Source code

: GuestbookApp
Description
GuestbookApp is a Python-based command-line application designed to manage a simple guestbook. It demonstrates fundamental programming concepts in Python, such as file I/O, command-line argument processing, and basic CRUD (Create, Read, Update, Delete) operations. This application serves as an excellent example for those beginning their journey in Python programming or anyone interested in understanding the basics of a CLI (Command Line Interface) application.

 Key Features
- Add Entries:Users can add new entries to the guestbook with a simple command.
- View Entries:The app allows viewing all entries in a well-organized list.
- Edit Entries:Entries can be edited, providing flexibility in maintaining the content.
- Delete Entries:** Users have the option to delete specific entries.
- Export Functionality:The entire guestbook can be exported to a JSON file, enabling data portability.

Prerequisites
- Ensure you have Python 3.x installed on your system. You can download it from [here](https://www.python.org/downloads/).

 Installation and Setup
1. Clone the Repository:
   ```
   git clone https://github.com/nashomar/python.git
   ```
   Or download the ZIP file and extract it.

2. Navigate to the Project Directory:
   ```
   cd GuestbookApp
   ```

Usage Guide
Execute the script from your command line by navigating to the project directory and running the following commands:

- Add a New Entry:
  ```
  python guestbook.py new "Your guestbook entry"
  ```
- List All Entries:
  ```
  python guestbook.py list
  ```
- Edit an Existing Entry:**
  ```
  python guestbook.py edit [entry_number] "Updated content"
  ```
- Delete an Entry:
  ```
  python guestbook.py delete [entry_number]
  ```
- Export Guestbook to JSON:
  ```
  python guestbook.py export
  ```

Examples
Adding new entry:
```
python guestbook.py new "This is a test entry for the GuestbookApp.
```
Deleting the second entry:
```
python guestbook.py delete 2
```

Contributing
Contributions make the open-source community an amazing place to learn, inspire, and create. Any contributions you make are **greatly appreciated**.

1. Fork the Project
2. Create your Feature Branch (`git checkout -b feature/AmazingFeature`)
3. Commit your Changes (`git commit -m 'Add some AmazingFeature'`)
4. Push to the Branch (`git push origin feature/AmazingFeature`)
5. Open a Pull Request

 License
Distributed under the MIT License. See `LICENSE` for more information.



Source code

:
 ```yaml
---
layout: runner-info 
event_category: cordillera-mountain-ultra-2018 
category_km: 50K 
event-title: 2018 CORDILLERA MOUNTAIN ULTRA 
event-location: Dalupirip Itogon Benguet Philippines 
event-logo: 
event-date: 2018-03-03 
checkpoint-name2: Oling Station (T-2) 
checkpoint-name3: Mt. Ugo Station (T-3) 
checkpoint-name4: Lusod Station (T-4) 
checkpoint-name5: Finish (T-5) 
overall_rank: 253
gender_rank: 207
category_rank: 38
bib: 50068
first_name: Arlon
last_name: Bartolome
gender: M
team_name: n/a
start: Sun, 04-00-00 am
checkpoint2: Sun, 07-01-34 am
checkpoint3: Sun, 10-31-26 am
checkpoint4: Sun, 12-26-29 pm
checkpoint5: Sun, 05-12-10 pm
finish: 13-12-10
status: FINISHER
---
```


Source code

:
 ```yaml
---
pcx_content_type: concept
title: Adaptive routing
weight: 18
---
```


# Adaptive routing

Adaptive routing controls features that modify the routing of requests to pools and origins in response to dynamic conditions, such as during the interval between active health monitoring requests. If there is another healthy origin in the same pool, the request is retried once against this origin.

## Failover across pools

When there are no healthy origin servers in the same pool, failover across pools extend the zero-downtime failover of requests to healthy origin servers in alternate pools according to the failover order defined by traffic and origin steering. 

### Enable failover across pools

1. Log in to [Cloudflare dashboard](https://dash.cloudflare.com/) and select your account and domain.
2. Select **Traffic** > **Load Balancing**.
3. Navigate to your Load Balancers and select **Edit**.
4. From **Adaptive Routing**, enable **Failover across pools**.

○ ○ ○ ○ ○ ○ ○

Write out exactly the lines that fall from the line with "- Export Guestbook" to the line with "5. Open a Pull Request" in the records above, keeping both ends.

- Export Guestbook to JSON:
  ```
  python guestbook.py export
  ```

Examples
Adding new entry:
```
python guestbook.py new "This is a test entry for the GuestbookApp.
```
Deleting the second entry:
```
python guestbook.py delete 2
```

Contributing
Contributions make the open-source community an amazing place to learn, inspire, and create. Any contributions you make are **greatly appreciated**.

1. Fork the Project
2. Create your Feature Branch (`git checkout -b feature/AmazingFeature`)
3. Commit your Changes (`git commit -m 'Add some AmazingFeature'`)
4. Push to the Branch (`git push origin feature/AmazingFeature`)
5. Open a Pull Request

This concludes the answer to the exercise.